備忘録 a record of inner life

やったことや考えたこと・本・論文・音楽の備忘録。 特に環境科学・生態毒性に関して。

論文のメモ: RNAの分解度評価 ~Transcript Integrity Number~

RNA-Seqデータの特性評価のためのシンプルなガイドライン

Son K., Yu S., Shin W., Han K., Kang K., 2018, A Simple Guideline to Assess the Characteristics of RNA-Seq Data, BioMed Research International, Article ID 2906292.

RNA-Seqのデータは、リードカウントとTIN(Transcript Integrity Number)のPCAプロットを描いて簡単に評価したほうが良いよ、という提言。処理群を代表しないサンプルを含めてDEG解析すると結果が変わってしまうから、PCAプロットでそのようなサンプルを可視化しようということですが、そのサンプルを除外すべきかどうかは明言なし。そもそもサンプル除外の効果があるのはreplicatesが2~3と少ない場合ですが、その少ないreplicatesからどういう基準でサンプルを除外するのか。

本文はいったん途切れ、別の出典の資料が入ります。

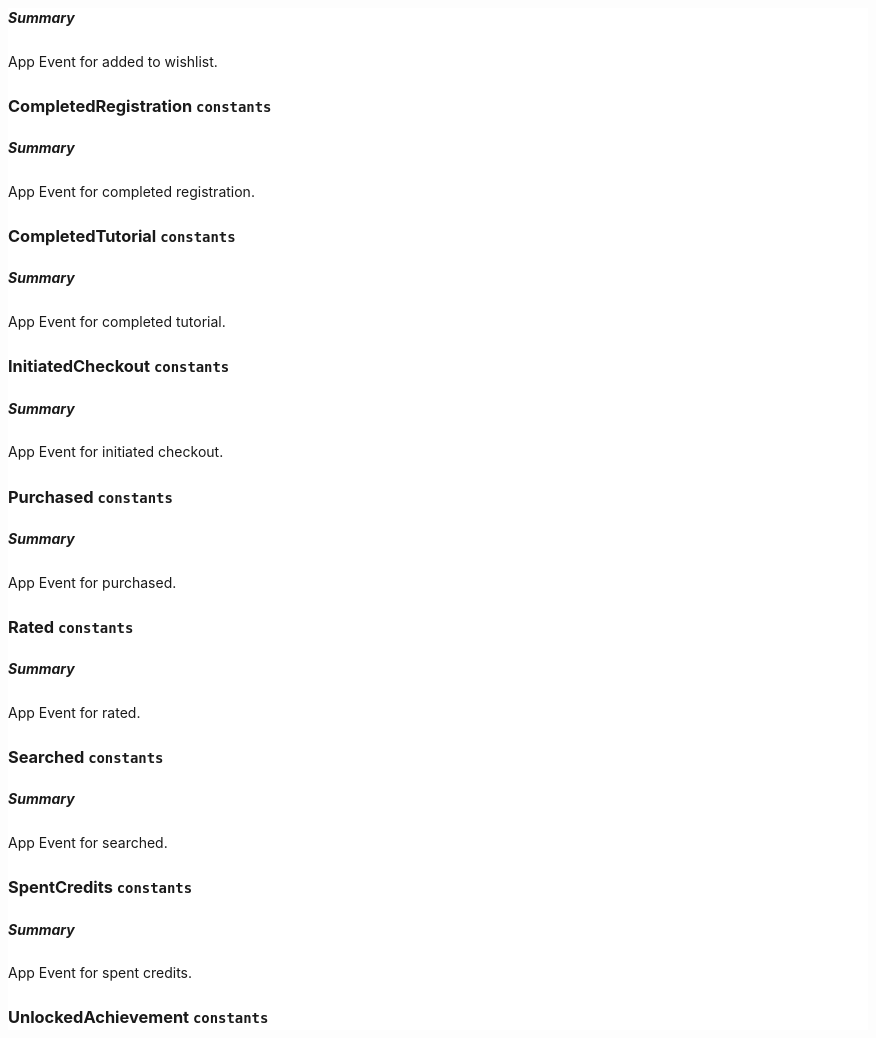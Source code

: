 ##### Summary

App Event for  added to wishlist.

<a name='F-Facebook-Unity-AppEventName-CompletedRegistration'></a>
### CompletedRegistration `constants`

##### Summary

App Event for  completed registration.

<a name='F-Facebook-Unity-AppEventName-CompletedTutorial'></a>
### CompletedTutorial `constants`

##### Summary

App Event for  completed tutorial.

<a name='F-Facebook-Unity-AppEventName-InitiatedCheckout'></a>
### InitiatedCheckout `constants`

##### Summary

App Event for  initiated checkout.

<a name='F-Facebook-Unity-AppEventName-Purchased'></a>
### Purchased `constants`

##### Summary

App Event for  purchased.

<a name='F-Facebook-Unity-AppEventName-Rated'></a>
### Rated `constants`

##### Summary

App Event for  rated.

<a name='F-Facebook-Unity-AppEventName-Searched'></a>
### Searched `constants`

##### Summary

App Event for  searched.

<a name='F-Facebook-Unity-AppEventName-SpentCredits'></a>
### SpentCredits `constants`

##### Summary

App Event for  spent credits.

<a name='F-Facebook-Unity-AppEventName-UnlockedAchievement'></a>
### UnlockedAchievement `constants`
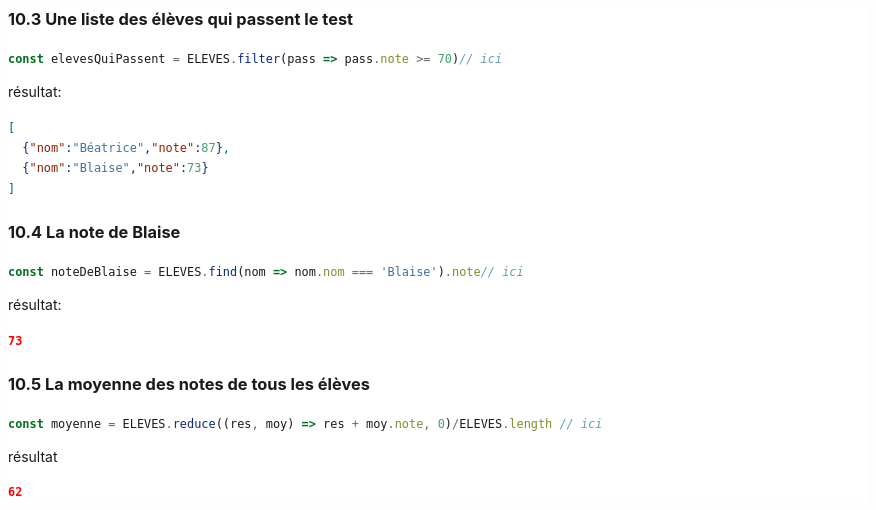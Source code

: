 ### 10.3 Une liste des élèves qui passent le test

```javascript
const elevesQuiPassent = ELEVES.filter(pass => pass.note >= 70)// ici
```

résultat:

```json
[
  {"nom":"Béatrice","note":87},
  {"nom":"Blaise","note":73}
]
```

### 10.4 La note de Blaise

```javascript
const noteDeBlaise = ELEVES.find(nom => nom.nom === 'Blaise').note// ici
```

résultat:

```json
73
```

### 10.5 La moyenne des notes de tous les élèves

```javascript
const moyenne = ELEVES.reduce((res, moy) => res + moy.note, 0)/ELEVES.length // ici
```

résultat

```json
62
```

そんな感じで中々のHindawiクオリティですが、この論文のおかげでTINを知ったのでここにメモ。あと、reference genes単独での分解度を見ても不十分で、TINのように複数の遺伝子をまたいで評価するのが大事ということもigvの図から分かります。

 

RNA-Seqデータを用いて転写物の非分解度を測る

Wang, L., Nie, J., Sicotte, H., Li, Y., Eckel-Passow, J. E., Dasari, S., Vedell P.T., Barman P., Wang L., Weinshiboum R., Jen J., Huang H., Kohli M., Kocher J.P.A., 2016, Measure transcript integrity using RNA-seq data, BMC Bioinformatics, 17(1), 58.

TINを提案した論文。TINは、転写産物にどれだけ均一にリードがマッピングされたかを表す指標のようす。Total RNA電気泳動して得られるRIN(RNA Integrity Number)との比較もあり。

TINの計算はpythonRSeQCパッケージでできます。